Prior to Jelly Bean, the threadLoop in SurfaceFlinger.cpp processes composition and rendering sequentially in a thread loop. Newly enqueued graphic buffer won’t be handled until the rendering of current frame buffer is complete. As a result, animation shown on display may appear jumpy or tearing in rendering. To address this issue, Android introduces vsync event into SurfaceFlinger.
In android, a vsync event relates to timestamp. For each display device, android assigns a DisplayEventReceiver::Event ( defined in framework/native/include/gui/DisplayEventReceiver.h) structure, i.e. mVSyncEvent. mVSyncEvent.header.timestamp. Even though the timestamp value is refreshed with system time, the significance is whether it is non-zero.

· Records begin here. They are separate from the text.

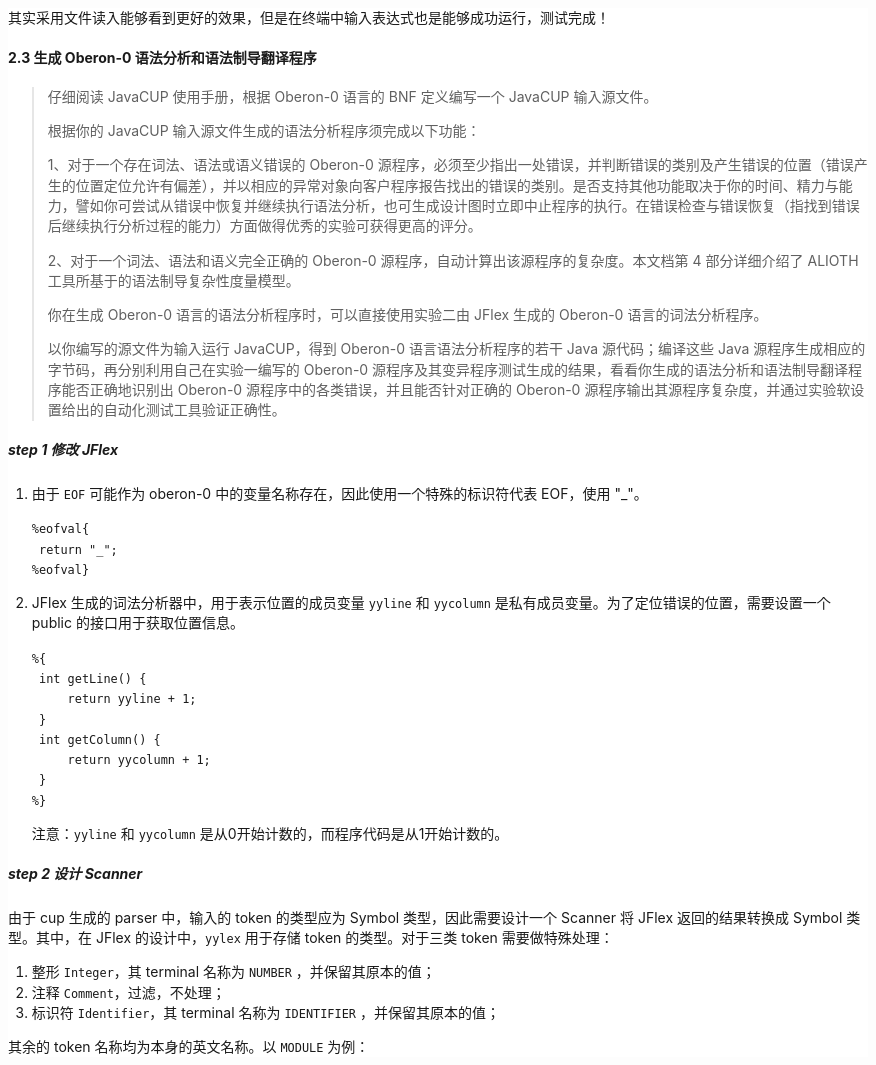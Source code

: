 其实采用文件读入能够看到更好的效果，但是在终端中输入表达式也是能够成功运行，测试完成！



#### 2.3 生成 Oberon-0 语法分析和语法制导翻译程序

> 仔细阅读 JavaCUP 使用手册，根据 Oberon-0 语言的 BNF 定义编写一个 JavaCUP 输入源文件。
>
> 根据你的 JavaCUP 输入源文件生成的语法分析程序须完成以下功能：
>
> 1、对于一个存在词法、语法或语义错误的 Oberon-0 源程序，必须至少指出一处错误，并判断错误的类别及产生错误的位置（错误产生的位置定位允许有偏差），并以相应的异常对象向客户程序报告找出的错误的类别。是否支持其他功能取决于你的时间、精力与能力，譬如你可尝试从错误中恢复并继续执行语法分析，也可生成设计图时立即中止程序的执行。在错误检查与错误恢复（指找到错误后继续执行分析过程的能力）方面做得优秀的实验可获得更高的评分。 
>
> 2、对于一个词法、语法和语义完全正确的 Oberon-0 源程序，自动计算出该源程序的复杂度。本文档第 4 部分详细介绍了 ALIOTH 工具所基于的语法制导复杂性度量模型。
>
> 你在生成 Oberon-0 语言的语法分析程序时，可以直接使用实验二由 JFlex 生成的 Oberon-0 语言的词法分析程序。
>
> 以你编写的源文件为输入运行 JavaCUP，得到 Oberon-0 语言语法分析程序的若干 Java 源代码；编译这些 Java 源程序生成相应的字节码，再分别利用自己在实验一编写的 Oberon-0 源程序及其变异程序测试生成的结果，看看你生成的语法分析和语法制导翻译程序能否正确地识别出 Oberon-0 源程序中的各类错误，并且能否针对正确的 Oberon-0 源程序输出其源程序复杂度，并通过实验软设置给出的自动化测试工具验证正确性。

##### step 1 修改 JFlex

1. 由于 `EOF` 可能作为 oberon-0 中的变量名称存在，因此使用一个特殊的标识符代表 EOF，使用 "_"。

   ```
   %eofval{
   	return "_";
   %eofval}
   ```

2. JFlex 生成的词法分析器中，用于表示位置的成员变量 `yyline` 和 `yycolumn` 是私有成员变量。为了定位错误的位置，需要设置一个 public 的接口用于获取位置信息。

   ```
   %{
   	int getLine() {
   		return yyline + 1;
   	}
   	int getColumn() {
   		return yycolumn + 1;
   	}
   %}
   ```

   注意：`yyline` 和 `yycolumn` 是从0开始计数的，而程序代码是从1开始计数的。

##### step 2 设计 Scanner

由于 cup 生成的 parser 中，输入的 token 的类型应为 Symbol 类型，因此需要设计一个 Scanner 将 JFlex 返回的结果转换成 Symbol 类型。其中，在 JFlex 的设计中，`yylex` 用于存储 token 的类型。对于三类 token 需要做特殊处理：

1. 整形 `Integer`，其 terminal 名称为 `NUMBER` ，并保留其原本的值；
2. 注释 `Comment`，过滤，不处理；
3. 标识符 `Identifier`，其 terminal 名称为 `IDENTIFIER` ，并保留其原本的值；

其余的 token 名称均为本身的英文名称。以 `MODULE` 为例：
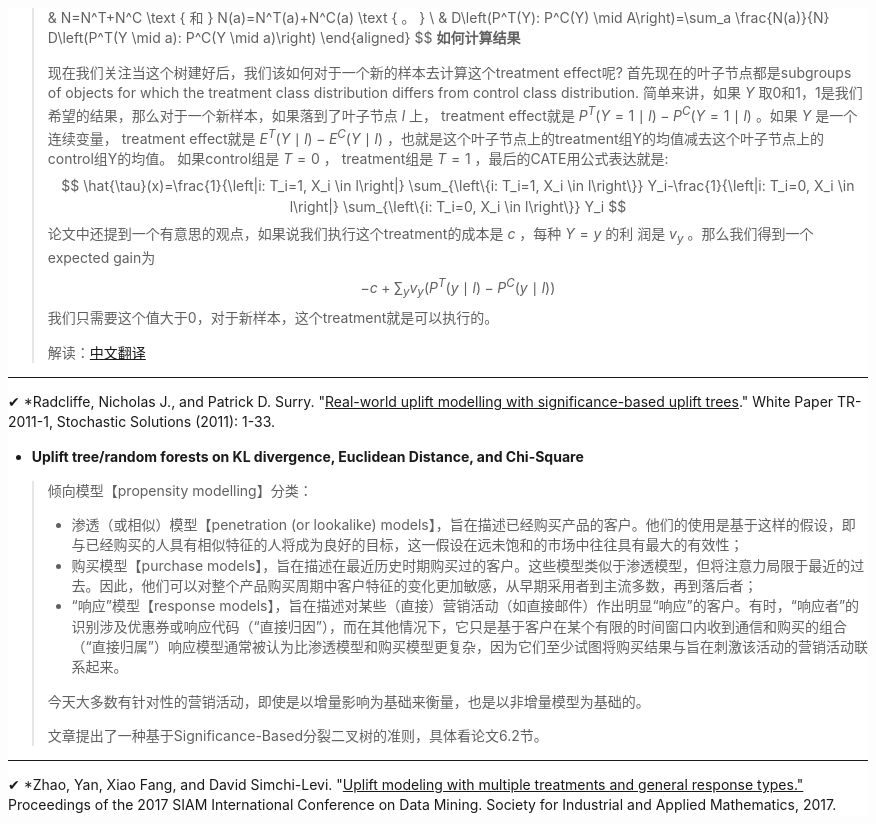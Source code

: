 > & N=N^T+N^C \text { 和 } N(a)=N^T(a)+N^C(a) \text { 。 } \\
> & D\left(P^T(Y): P^C(Y) \mid A\right)=\sum_a \frac{N(a)}{N} D\left(P^T(Y \mid a): P^C(Y \mid a)\right)
> \end{aligned}
> $$
> **如何计算结果**
>
> 现在我们关注当这个树建好后，我们该如何对于一个新的样本去计算这个treatment effect呢? 首先现在的叶子节点都是subgroups of objects for which the treatment class distribution differs from control class distribution. 简单来讲，如果 $Y$ 取0和1，1是我们希望的结果，那么对于一个新样本，如果落到了叶子节点 $l$ 上， treatment effect就是 $P^T(Y=1 \mid l)-P^C(Y=1 \mid l)$ 。如果 $Y$ 是一个连续变量， treatment effect就是 $E^T(Y \mid l)-E^C(Y \mid l)$ ，也就是这个叶子节点上的treatment组Y的均值减去这个叶子节点上的 control组Y的均值。
> 如果control组是 $T=0$ ， treatment组是 $T=1$ ，最后的CATE用公式表达就是:
> $$
> \hat{\tau}(x)=\frac{1}{\left|i: T_i=1, X_i \in l\right|} \sum_{\left\{i: T_i=1, X_i \in l\right\}} Y_i-\frac{1}{\left|i: T_i=0, X_i \in l\right|} \sum_{\left\{i: T_i=0, X_i \in l\right\}} Y_i
> $$
> 论文中还提到一个有意思的观点，如果说我们执行这个treatment的成本是 $c$ ，每种 $Y=y$ 的利 润是 $v_y$ 。那么我们得到一个expected gain为
> $$
> -c+\sum_y v_y\left(P^T(y \mid l)-P^C(y \mid l)\right)
> $$
> 我们只需要这个值大于0，对于新样本，这个treatment就是可以执行的。
>
> 解读：[中文翻译](https://jackhcc.notion.site/Decision-trees-for-uplift-modeling-with-single-and-multiple-treatments-bd562112ec1649979a740cc8aee01610)



---

✔ *Radcliffe, Nicholas J., and Patrick D. Surry. "[Real-world uplift modelling with significance-based uplift trees](https://www.stochasticsolutions.com/pdf/sig-based-up-trees.pdf)." White Paper TR-2011-1, Stochastic Solutions (2011): 1-33.

- **Uplift tree/random forests on KL divergence, Euclidean Distance, and Chi-Square** 

> 倾向模型【propensity modelling】分类：
>
> - 渗透（或相似）模型【penetration (or lookalike) models】，旨在描述已经购买产品的客户。他们的使用是基于这样的假设，即与已经购买的人具有相似特征的人将成为良好的目标，这一假设在远未饱和的市场中往往具有最大的有效性；
> - 购买模型【purchase models】，旨在描述在最近历史时期购买过的客户。这些模型类似于渗透模型，但将注意力局限于最近的过去。因此，他们可以对整个产品购买周期中客户特征的变化更加敏感，从早期采用者到主流多数，再到落后者；
> - “响应”模型【response models】，旨在描述对某些（直接）营销活动（如直接邮件）作出明显“响应”的客户。有时，“响应者”的识别涉及优惠券或响应代码（“直接归因”），而在其他情况下，它只是基于客户在某个有限的时间窗口内收到通信和购买的组合（“直接归属”）响应模型通常被认为比渗透模型和购买模型更复杂，因为它们至少试图将购买结果与旨在刺激该活动的营销活动联系起来。
>
> 今天大多数有针对性的营销活动，即使是以增量影响为基础来衡量，也是以非增量模型为基础的。
>
> 文章提出了一种基于Significance-Based分裂二叉树的准则，具体看论文6.2节。



---

✔ *Zhao, Yan, Xiao Fang, and David Simchi-Levi. "[Uplift modeling with multiple treatments and general response types."](https://epubs.siam.org/doi/pdf/10.1137/1.9781611974973.66) Proceedings of the 2017 SIAM International Conference on Data Mining. Society for Industrial and Applied Mathematics, 2017.
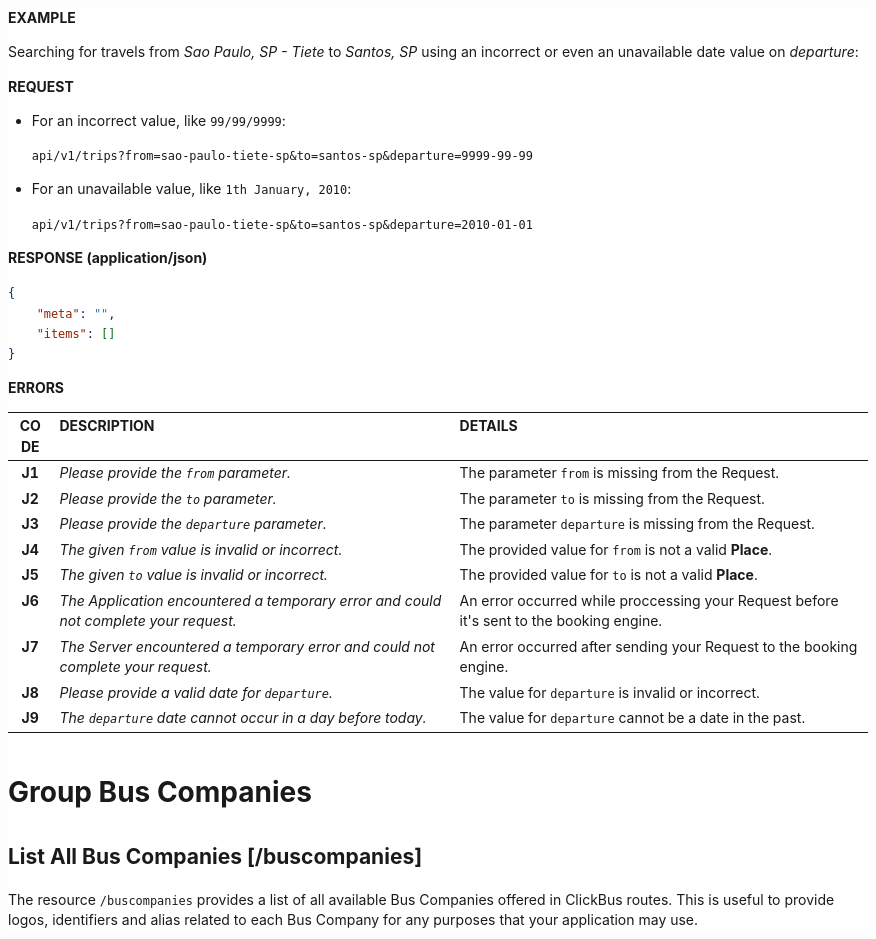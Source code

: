 **EXAMPLE**

Searching for travels from _Sao Paulo, SP - Tiete_ to _Santos, SP_ using an incorrect or even an unavailable date value on _departure_:

**REQUEST**

- For an incorrect value, like `99/99/9999`:
    ```
    api/v1/trips?from=sao-paulo-tiete-sp&to=santos-sp&departure=9999-99-99
    ``` 
- For an unavailable value, like `1th January, 2010`:
    ```
    api/v1/trips?from=sao-paulo-tiete-sp&to=santos-sp&departure=2010-01-01
    ``` 

**RESPONSE (application/json)**

```json
{
    "meta": "",
    "items": []
}
```


**ERRORS**

|CODE|DESCRIPTION|DETAILS|
|:---:|:----|:----|
|**J1**|_Please provide the `from` parameter._|The parameter `from` is missing from the Request.|
|**J2**|_Please provide the `to` parameter._|The parameter `to` is missing from the Request.|
|**J3**|_Please provide the `departure` parameter._|The parameter `departure` is missing from the Request.|
|**J4**|_The given `from` value is invalid or incorrect._|The provided value for `from` is not a valid **Place**.|
|**J5**|_The given `to` value is invalid or incorrect._|The provided value for `to` is not a valid **Place**.|
|**J6**|_The Application encountered a temporary error and could not complete your request._|An error occurred while proccessing your Request before it's sent to the booking engine.|
|**J7**|_The Server encountered a temporary error and could not complete your request._|An error occurred after sending your Request to the booking engine.|
|**J8**|_Please provide a valid date for `departure`._|The value for `departure` is invalid or incorrect.|
|**J9**|_The `departure` date cannot occur in a day before today._|The value for `departure` cannot be a date in the past.|

# Group Bus Companies

## List All Bus Companies [/buscompanies]

The resource `/buscompanies` provides a list of all available Bus Companies offered in ClickBus routes. This is useful to provide logos, identifiers and alias related to each Bus Company for any purposes that your application may use.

If it is nonzero, SurfaceFlinger will trigger either a refresh action or an invalidate action on the corresponding display and reset timestamp to zero.
vsync events can be generated from several sources.
- Periodical vsync event sources
If hwcomposer module is present, it will be generated either from the vsync signal emitted from the frame buffer device driver; or faked from the hwcomposer module.
If the hwcomposer module is not present, the VSyncThread will generate it.
- Spontaneous vsync event sources
A UI view may instantiate DisplayEventReceiver and thus obtain an IDisplayEventConnection interface through createDisplayEventConnection() call. Whenever the view has a graphic buffer to update, it may sound a requestNextVsync() call on the IDisplayEventConnection interface.
To establish concurrency between composition and rendering, SurfaceFlinger in Jelly Bean made two major changes in threading model and asynchrocy, adding a new EventThread thread to handle DisplayEventReceiver::Event events, adopted a Looper/Handler/MessageQueue paradigm in SurfaceFlinger main thread. As a side note, the EventThread also handles display hotplug event ( hwcomposer module may listen on uevent).